Most of the ASPCA’s attention now went to smaller pets such as cats and dogs, and the occasional exotic animals such as monkeys and snakes. Over time, the horse-drawn ambulance was replaced by a motor vehicle that could bring cats, dogs, and other small animals to the shelter. The roof of the new building was designed with a terrace that also served as a dog run. As a national and local organization, the ASPCA has been a leader in veterinary medicine.
For the next 66 years, this was the headquarters and hideout of the ASPCA in Brooklyn. Pet adoptions took place here, and Brooklynites could also report animal abuse and hand in abandoned animals. They ran programs for children, including drawing and essay competitions on the care and respect of all animals, and sponsored lectures for adults. The office was also able to issue dog licenses and had a veterinary clinic.
In 1979 the ASPCA moved out of this facility. The organization is now in Manhattan and has mobile spay and neuter clinics. The Brooklyn facility on Linden Boulevard in east New York is now part of the New York Department of Animal Care and Control.

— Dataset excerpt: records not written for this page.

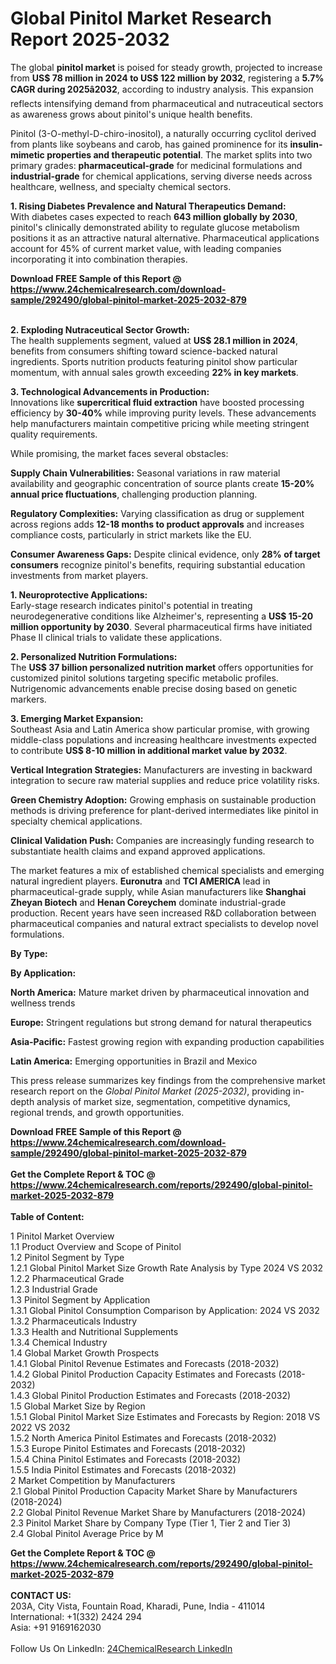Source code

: <h1>Global Pinitol Market Research Report 2025-2032</h1><p>The global <strong>pinitol market</strong> is poised for steady growth, projected to increase from <strong>US$ 78 million in 2024 to US$ 122 million by 2032</strong>, registering a <strong>5.7% CAGR during 2025â2032</strong>, according to industry analysis. This expansion reflects intensifying demand from pharmaceutical and nutraceutical sectors as awareness grows about pinitol's unique health benefits.</p><p>Pinitol (3-O-methyl-D-chiro-inositol), a naturally occurring cyclitol derived from plants like soybeans and carob, has gained prominence for its <strong>insulin-mimetic properties and therapeutic potential</strong>. The market splits into two primary grades: <strong>pharmaceutical-grade</strong> for medicinal formulations and <strong>industrial-grade</strong> for chemical applications, serving diverse needs across healthcare, wellness, and specialty chemical sectors.</p><p><strong>1. Rising Diabetes Prevalence and Natural Therapeutics Demand:</strong><br>
With diabetes cases expected to reach <strong>643 million globally by 2030</strong>, pinitol's clinically demonstrated ability to regulate glucose metabolism positions it as an attractive natural alternative. Pharmaceutical applications account for 45% of current market value, with leading companies incorporating it into combination therapies.</p><div><b>Download FREE Sample of this Report @ 
            <a href="https://www.24chemicalresearch.com/download-sample/292490/global-pinitol-market-2025-2032-879">
            https://www.24chemicalresearch.com/download-sample/292490/global-pinitol-market-2025-2032-879</a></b></div><br><p><strong>2. Exploding Nutraceutical Sector Growth:</strong><br>
The health supplements segment, valued at <strong>US$ 28.1 million in 2024</strong>, benefits from consumers shifting toward science-backed natural ingredients. Sports nutrition products featuring pinitol show particular momentum, with annual sales growth exceeding <strong>22% in key markets</strong>.</p><p><strong>3. Technological Advancements in Production:</strong><br>
Innovations like <strong>supercritical fluid extraction</strong> have boosted processing efficiency by <strong>30-40%</strong> while improving purity levels. These advancements help manufacturers maintain competitive pricing while meeting stringent quality requirements.</p><p>While promising, the market faces several obstacles:</p><p><strong>Supply Chain Vulnerabilities:</strong> Seasonal variations in raw material availability and geographic concentration of source plants create <strong>15-20% annual price fluctuations</strong>, challenging production planning.</p><p><strong>Regulatory Complexities:</strong> Varying classification as drug or supplement across regions adds <strong>12-18 months to product approvals</strong> and increases compliance costs, particularly in strict markets like the EU.</p><p><strong>Consumer Awareness Gaps:</strong> Despite clinical evidence, only <strong>28% of target consumers</strong> recognize pinitol's benefits, requiring substantial education investments from market players.</p><p><strong>1. Neuroprotective Applications:</strong><br>
Early-stage research indicates pinitol's potential in treating neurodegenerative conditions like Alzheimer's, representing a <strong>US$ 15-20 million opportunity by 2030</strong>. Several pharmaceutical firms have initiated Phase II clinical trials to validate these applications.</p><p><strong>2. Personalized Nutrition Formulations:</strong><br>
The <strong>US$ 37 billion personalized nutrition market</strong> offers opportunities for customized pinitol solutions targeting specific metabolic profiles. Nutrigenomic advancements enable precise dosing based on genetic markers.</p><p><strong>3. Emerging Market Expansion:</strong><br>
Southeast Asia and Latin America show particular promise, with growing middle-class populations and increasing healthcare investments expected to contribute <strong>US$ 8-10 million in additional market value by 2032</strong>.</p><p><strong>Vertical Integration Strategies:</strong> Manufacturers are investing in backward integration to secure raw material supplies and reduce price volatility risks.</p><p><strong>Green Chemistry Adoption:</strong> Growing emphasis on sustainable production methods is driving preference for plant-derived intermediates like pinitol in specialty chemical applications.</p><p><strong>Clinical Validation Push:</strong> Companies are increasingly funding research to substantiate health claims and expand approved applications.</p><p>The market features a mix of established chemical specialists and emerging natural ingredient players. <strong>Euronutra</strong> and <strong>TCI AMERICA</strong> lead in pharmaceutical-grade supply, while Asian manufacturers like <strong>Shanghai Zheyan Biotech</strong> and <strong>Henan Coreychem</strong> dominate industrial-grade production. Recent years have seen increased R&amp;D collaboration between pharmaceutical companies and natural extract specialists to develop novel formulations.</p><p><strong>By Type:</strong></p><p><strong>By Application:</strong></p><p><strong>North America:</strong> Mature market driven by pharmaceutical innovation and wellness trends</p><p><strong>Europe:</strong> Stringent regulations but strong demand for natural therapeutics</p><p><strong>Asia-Pacific:</strong> Fastest growing region with expanding production capabilities</p><p><strong>Latin America:</strong> Emerging opportunities in Brazil and Mexico</p><p>This press release summarizes key findings from the comprehensive market research report on the <em>Global Pinitol Market (2025-2032)</em>, providing in-depth analysis of market size, segmentation, competitive dynamics, regional trends, and growth opportunities.</p><div><b>Download FREE Sample of this Report @ 
            <a href="https://www.24chemicalresearch.com/download-sample/292490/global-pinitol-market-2025-2032-879">
            https://www.24chemicalresearch.com/download-sample/292490/global-pinitol-market-2025-2032-879</a></b></div><br><div><b>Get the Complete Report & TOC @ 
            <a href="https://www.24chemicalresearch.com/reports/292490/global-pinitol-market-2025-2032-879">
            https://www.24chemicalresearch.com/reports/292490/global-pinitol-market-2025-2032-879</a></b></div><br>
            <b>Table of Content:</b><p>1 Pinitol Market Overview<br />
    1.1 Product Overview and Scope of Pinitol<br />
    1.2 Pinitol Segment by Type<br />
        1.2.1 Global Pinitol Market Size Growth Rate Analysis by Type 2024 VS 2032<br />
        1.2.2 Pharmaceutical Grade<br />
        1.2.3 Industrial Grade<br />
    1.3 Pinitol Segment by Application<br />
        1.3.1 Global Pinitol Consumption Comparison by Application: 2024 VS 2032<br />
        1.3.2 Pharmaceuticals Industry<br />
        1.3.3 Health and Nutritional Supplements<br />
        1.3.4 Chemical Industry<br />
    1.4 Global Market Growth Prospects<br />
        1.4.1 Global Pinitol Revenue Estimates and Forecasts (2018-2032)<br />
        1.4.2 Global Pinitol Production Capacity Estimates and Forecasts (2018-2032)<br />
        1.4.3 Global Pinitol Production Estimates and Forecasts (2018-2032)<br />
    1.5 Global Market Size by Region<br />
        1.5.1 Global Pinitol Market Size Estimates and Forecasts by Region: 2018 VS 2022 VS 2032<br />
        1.5.2 North America Pinitol Estimates and Forecasts (2018-2032)<br />
        1.5.3 Europe Pinitol Estimates and Forecasts (2018-2032)<br />
        1.5.4 China Pinitol Estimates and Forecasts (2018-2032)<br />
        1.5.5 India Pinitol Estimates and Forecasts (2018-2032)<br />
2 Market Competition by Manufacturers<br />
    2.1 Global Pinitol Production Capacity Market Share by Manufacturers (2018-2024)<br />
    2.2 Global Pinitol Revenue Market Share by Manufacturers (2018-2024)<br />
    2.3 Pinitol Market Share by Company Type (Tier 1, Tier 2 and Tier 3)<br />
    2.4 Global Pinitol Average Price by M</p><div><b>Get the Complete Report & TOC @ 
            <a href="https://www.24chemicalresearch.com/reports/292490/global-pinitol-market-2025-2032-879">
            https://www.24chemicalresearch.com/reports/292490/global-pinitol-market-2025-2032-879</a></b></div><br><b>CONTACT US:</b><br>
            203A, City Vista, Fountain Road, Kharadi, Pune, India - 411014<br>
            International: +1(332) 2424 294<br>
            Asia: +91 9169162030 <br><br>
            Follow Us On LinkedIn: <a href="https://www.linkedin.com/company/24chemicalresearch/">24ChemicalResearch LinkedIn</a>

The building on Butler Street is one of many Gowanus houses in the middle of transition. In 2017 it was planned to convert the building into a retail and restaurant location. According to the Department of Building records, the dog kennel on the first floor will become a café, while elsewhere in the building there will be a taproom and commercial space. The existing tenant, RetroFret Vintage Guitars, will continue to have sales and repair areas for instruments on the first floor and in the offices above, as plans show.